Look through the data below. Show each line where the string "Tests" occurs.

▬▬▬▬▬▬▬▬▬▬

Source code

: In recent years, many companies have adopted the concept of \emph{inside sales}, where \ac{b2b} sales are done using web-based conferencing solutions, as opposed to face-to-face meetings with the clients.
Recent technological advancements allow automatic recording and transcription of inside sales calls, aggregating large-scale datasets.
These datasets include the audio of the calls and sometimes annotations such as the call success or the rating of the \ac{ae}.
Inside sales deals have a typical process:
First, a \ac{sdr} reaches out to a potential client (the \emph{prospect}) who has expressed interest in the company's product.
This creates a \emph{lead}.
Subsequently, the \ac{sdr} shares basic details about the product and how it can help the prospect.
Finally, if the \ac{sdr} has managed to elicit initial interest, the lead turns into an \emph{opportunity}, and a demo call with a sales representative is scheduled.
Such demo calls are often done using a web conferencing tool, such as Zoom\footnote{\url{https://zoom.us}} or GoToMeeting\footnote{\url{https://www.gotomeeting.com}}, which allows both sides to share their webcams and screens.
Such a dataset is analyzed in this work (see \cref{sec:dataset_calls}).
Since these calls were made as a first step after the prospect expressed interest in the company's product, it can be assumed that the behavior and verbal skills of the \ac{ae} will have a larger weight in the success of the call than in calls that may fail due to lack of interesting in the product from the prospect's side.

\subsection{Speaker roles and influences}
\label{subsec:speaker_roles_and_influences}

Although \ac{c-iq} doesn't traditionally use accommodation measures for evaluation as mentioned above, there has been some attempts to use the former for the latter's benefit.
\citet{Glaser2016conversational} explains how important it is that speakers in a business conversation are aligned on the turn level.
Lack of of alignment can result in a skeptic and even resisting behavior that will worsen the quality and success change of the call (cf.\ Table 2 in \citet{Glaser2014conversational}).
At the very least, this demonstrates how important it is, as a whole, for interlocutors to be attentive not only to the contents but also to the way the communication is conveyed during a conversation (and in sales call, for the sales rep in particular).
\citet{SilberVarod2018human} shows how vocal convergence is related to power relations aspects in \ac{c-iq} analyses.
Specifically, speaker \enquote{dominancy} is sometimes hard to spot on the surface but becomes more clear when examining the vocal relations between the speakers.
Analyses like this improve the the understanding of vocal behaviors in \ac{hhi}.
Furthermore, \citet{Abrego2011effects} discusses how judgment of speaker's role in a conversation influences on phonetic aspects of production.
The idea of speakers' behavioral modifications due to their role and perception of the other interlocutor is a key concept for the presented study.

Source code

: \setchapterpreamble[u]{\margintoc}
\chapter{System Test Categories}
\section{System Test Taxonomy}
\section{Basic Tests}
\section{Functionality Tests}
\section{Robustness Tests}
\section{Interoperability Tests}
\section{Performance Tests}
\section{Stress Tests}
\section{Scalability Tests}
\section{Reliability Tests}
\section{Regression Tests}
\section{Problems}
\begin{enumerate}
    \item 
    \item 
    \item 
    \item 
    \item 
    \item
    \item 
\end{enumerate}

▬▬▬▬▬▬▬▬▬▬

▸ **Result of this task**
\section{Basic Tests}
\section{Functionality Tests}
\section{Robustness Tests}
\section{Interoperability Tests}
\section{Performance Tests}
\section{Stress Tests}
\section{Scalability Tests}
\section{Reliability Tests}
\section{Regression Tests}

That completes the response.